Description of the task: Read through the lines below and copy the ones holding the string "System".

Supplied entries:
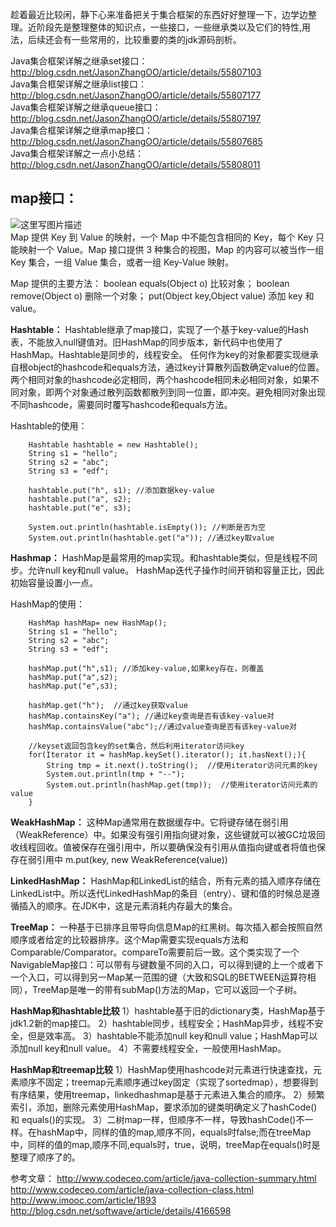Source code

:趁着最近比较闲，静下心来准备把关于集合框架的东西好好整理一下，边学边整理。近阶段先是整理整体的知识点，一些接口，一些继承类以及它们的特性,用法，后续还会有一些常用的，比较重要的类的jdk源码剖析。

Java集合框架详解之继承set接口：http://blog.csdn.net/JasonZhangOO/article/details/55807103<br>
Java集合框架详解之继承list接口：http://blog.csdn.net/JasonZhangOO/article/details/55807177<br>
Java集合框架详解之继承queue接口：http://blog.csdn.net/JasonZhangOO/article/details/55807197<br>
Java集合框架详解之继承map接口：http://blog.csdn.net/JasonZhangOO/article/details/55807685<br>
Java集合框架详解之一点小总结：http://blog.csdn.net/JasonZhangOO/article/details/55808011<br>

**map接口：**
----------
 ![这里写图片描述](http://img.blog.csdn.net/20170219195701494?watermark/2/text/aHR0cDovL2Jsb2cuY3Nkbi5uZXQvSmFzb25aaGFuZ09P/font/5a6L5L2T/fontsize/400/fill/I0JBQkFCMA==/dissolve/70/gravity/SouthEast)<br>
Map 提供 Key 到 Value 的映射，一个 Map 中不能包含相同的 Key，每个 Key 只能映射一个 Value。Map 接口提供 3 种集合的视图，Map 的内容可以被当作一组 Key 集合，一组 Value 集合，或者一组 Key-Value 映射。

Map 提供的主要方法：
boolean equals(Object o) 比较对象；
boolean remove(Object o) 删除一个对象；
put(Object key,Object value) 添加 key 和 value。

**Hashtable：**
Hashtable继承了map接口，实现了一个基于key-value的Hash表，不能放入null键值对。旧HashMap的同步版本，新代码中也使用了HashMap。Hashtable是同步的，线程安全。
任何作为key的对象都要实现继承自根object的hashcode和equals方法，通过key计算散列函数确定value的位置。两个相同对象的hashcode必定相同，两个hashcode相同未必相同对象，如果不同对象，即两个对象通过散列函数都散列到同一位置，即冲突。避免相同对象出现不同hashcode，需要同时覆写hashcode和equals方法。

Hashtable的使用：

        Hashtable hashtable = new Hashtable();
		String s1 = "hello";
		String s2 = "abc";
		String s3 = "edf";
		
		hashtable.put("h", s1); //添加数据key-value
		hashtable.put("a", s2);
		hashtable.put("e", s3);
		
		System.out.println(hashtable.isEmpty()); //判断是否为空
		System.out.println(hashtable.get("a")); //通过key取value


**Hashmap：**
HashMap是最常用的map实现。和hashtable类似，但是线程不同步。允许null key和null value。
HashMap迭代子操作时间开销和容量正比，因此初始容量设置小一点。

HashMap的使用：

        HashMap hashMap= new HashMap();
		String s1 = "hello";
		String s2 = "abc";
		String s3 = "edf";
		
		hashMap.put("h",s1); //添加key-value,如果key存在，则覆盖
		hashMap.put("a",s2);
		hashMap.put("e",s3);
		
		hashMap.get("h");  //通过key获取value
		hashMap.containsKey("a"); //通过key查询是否有该key-value对
		hashMap.containsValue("abc");//通过value查询是否有该key-value对
		
		//keyset返回包含key的set集合，然后利用iterator访问key
		for(Iterator it = hashMap.keySet().iterator(); it.hasNext();){  
			String tmp = it.next().toString();  //使用iterator访问元素的key
			System.out.println(tmp + "--");
			System.out.println(hashMap.get(tmp));  //使用iterator访问元素的value
		}

**WeakHashMap：**
这种Map通常用在数据缓存中。它将键存储在弱引用（WeakReference）中。如果没有强引用指向键对象，这些键就可以被GC垃圾回收线程回收。值被保存在强引用中，所以要确保没有引用从值指向键或者将值也保存在弱引用中
m.put(key, new WeakReference(value))

**LinkedHashMap：**
HashMap和LinkedList的结合，所有元素的插入顺序存储在LinkedList中。所以迭代LinkedHashMap的条目（entry）、键和值的时候总是遵循插入的顺序。在JDK中，这是元素消耗内存最大的集合。

**TreeMap：**
一种基于已排序且带导向信息Map的红黑树。每次插入都会按照自然顺序或者给定的比较器排序。这个Map需要实现equals方法和Comparable/Comparator。compareTo需要前后一致。这个类实现了一个NavigableMap接口：可以带有与键数量不同的入口，可以得到键的上一个或者下一个入口，可以得到另一Map某一范围的键（大致和SQL的BETWEEN运算符相同），TreeMap是唯一的带有subMap()方法的Map，它可以返回一个子树。
 

**HashMap和hashtable比较**
1）hashtable基于旧的dictionary类，HashMap基于jdk1.2新的map接口。
2）hashtable同步，线程安全；HashMap异步，线程不安全，但是效率高。
3）hashtable不能添加null key和null value；HashMap可以添加null key和null value。
4）不需要线程安全，一般使用HashMap。

**HashMap和treemap比较**
1）HashMap使用hashcode对元素进行快速查找，元素顺序不固定；treemap元素顺序通过key固定（实现了sortedmap），想要得到有序结果，使用treemap，linkedhashmap是基于元素进入集合的顺序。
2）频繁索引，添加，删除元素使用HashMap，要求添加的键类明确定义了hashCode()和 equals()的实现。
3）二树map一样，但顺序不一样，导致hashCode()不一样。在hashMap中，同样的值的map,顺序不同，equals时false;而在treeMap中，同样的值的map,顺序不同,equals时，true，说明，treeMap在equals()时是整理了顺序了的。

参考文章：
http://www.codeceo.com/article/java-collection-summary.html<br>
http://www.codeceo.com/article/java-collection-class.html<br>
http://www.imooc.com/article/1893<br>
http://blog.csdn.net/softwave/article/details/4166598<br>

Task output:
		System.out.println(hashtable.isEmpty()); //判断是否为空
		System.out.println(hashtable.get("a")); //通过key取value
			System.out.println(tmp + "--");
			System.out.println(hashMap.get(tmp));  //使用iterator访问元素的value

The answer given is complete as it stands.